In the decades since then, more than two dozen members have cycled through Guns N’ Roses’ ranks. A guy wearing a KFC bucket on his head briefly took Slash’s place. A member of the Replacements replaced Duff McKagan. Myles Kennedy even subbed for Axl Rose in April 2012, singing “Paradise City” with a particularly odd lineup — including both Adler and Matt Sorum on drums — during that month’s Rock and Roll Hall of Fame induction ceremony. Today, as rumors circulate about a possible reunion of the classic Appetite lineup, fans continue to ask the question they’ve been posing ever since Use Your Illusion hit stores: what, exactly, counts as an official Guns N’ Roses performance, and what is simply a cobbled-together band covering a song by someone else?

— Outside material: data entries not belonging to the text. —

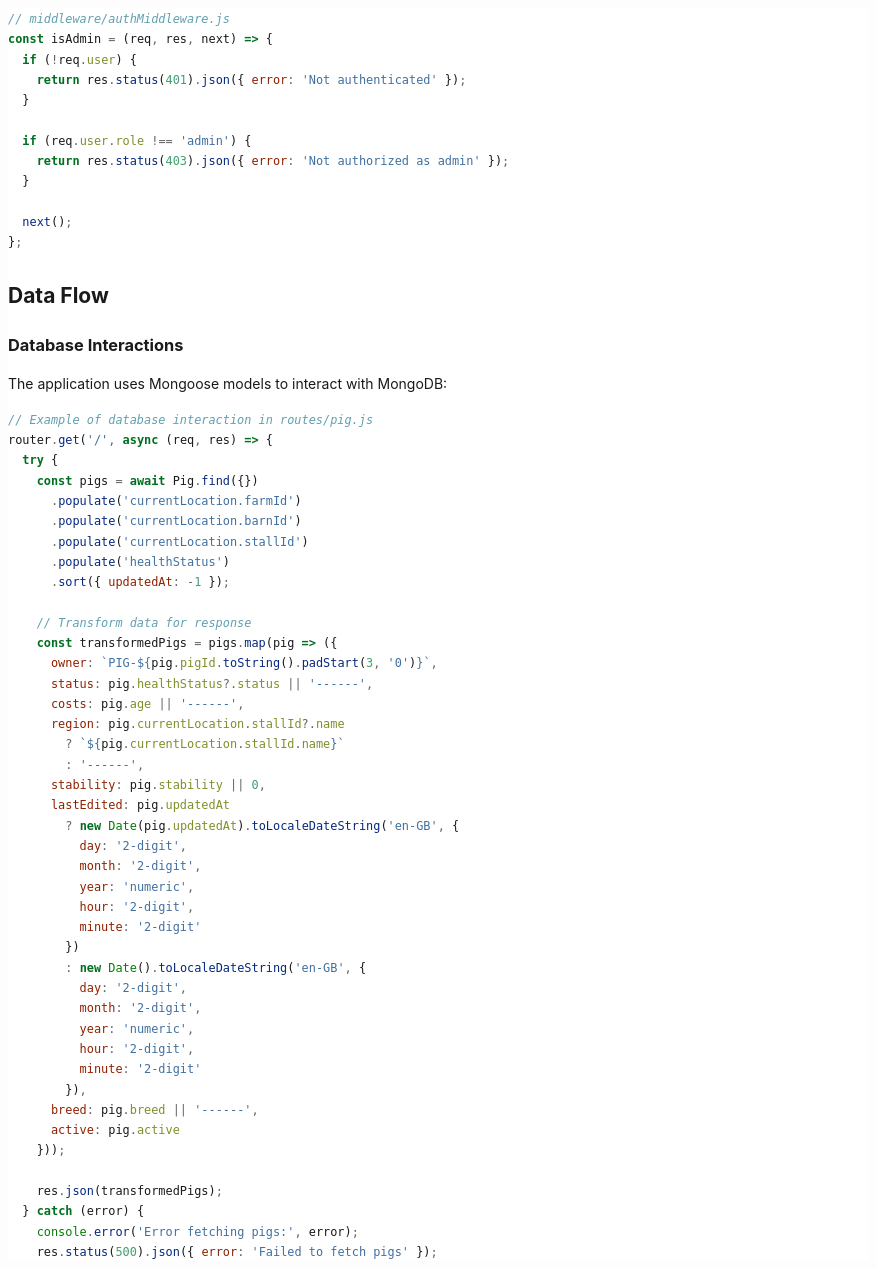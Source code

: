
```javascript
// middleware/authMiddleware.js
const isAdmin = (req, res, next) => {
  if (!req.user) {
    return res.status(401).json({ error: 'Not authenticated' });
  }

  if (req.user.role !== 'admin') {
    return res.status(403).json({ error: 'Not authorized as admin' });
  }

  next();
};
```

## Data Flow

### Database Interactions

The application uses Mongoose models to interact with MongoDB:

```javascript
// Example of database interaction in routes/pig.js
router.get('/', async (req, res) => {
  try {
    const pigs = await Pig.find({})
      .populate('currentLocation.farmId')
      .populate('currentLocation.barnId')
      .populate('currentLocation.stallId')
      .populate('healthStatus')
      .sort({ updatedAt: -1 });

    // Transform data for response
    const transformedPigs = pigs.map(pig => ({
      owner: `PIG-${pig.pigId.toString().padStart(3, '0')}`,
      status: pig.healthStatus?.status || '------',
      costs: pig.age || '------',
      region: pig.currentLocation.stallId?.name
        ? `${pig.currentLocation.stallId.name}`
        : '------',
      stability: pig.stability || 0,
      lastEdited: pig.updatedAt
        ? new Date(pig.updatedAt).toLocaleDateString('en-GB', {
          day: '2-digit',
          month: '2-digit',
          year: 'numeric',
          hour: '2-digit',
          minute: '2-digit'
        })
        : new Date().toLocaleDateString('en-GB', {
          day: '2-digit',
          month: '2-digit',
          year: 'numeric',
          hour: '2-digit',
          minute: '2-digit'
        }),
      breed: pig.breed || '------',
      active: pig.active
    }));

    res.json(transformedPigs);
  } catch (error) {
    console.error('Error fetching pigs:', error);
    res.status(500).json({ error: 'Failed to fetch pigs' });
```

While that answer can be debated, it’s hard to argue with Carrie Underwood‘s genuine love for Guns. She recently said in an interview that she hopes to one day sing with Axl Rose and closed out CMA Music Festival in 2013 with a blistering “Paradise City,” rattling off Rose’s rapid-fire lyrics with the finesse of a hair-metal fan who’d spent an entire childhood in front of the mirror singing lines like “The surgeon general says it’s hazardous to breathe / I’d have another cigarette but I can’t see” into a canister of AquaNet. But it’s a festival performance from April 2012, during which she covered “Sweet Child O’ Mine” — two days before Myles Kennedy and company played the same song at the Rock and Roll Hall of Fame — that drives home just how passionate Underwood is about Rose and the gang.
While her “Sweet Child O’Mine” is poised and PG-rated, two adjectives that the original G N’ R boys — with their bitch-slap rappin’ and cocaine tongues — never warranted, it still sounds fantastic and faithful. And she delivers the song with more swagger than Sheryl Crow, whose own “Sweet Child” cover won a Grammy in 2000. But most impressively, Underwood also hits the high notes — in a way Rose hasn’t done since 1993 when the 192-show Use Your Illusion Tour came to a close. Her new single “Heartbeat” may feature Sam Hunt on vocals, but, like Underwood herself, we can’t help but dream of that Axl duet.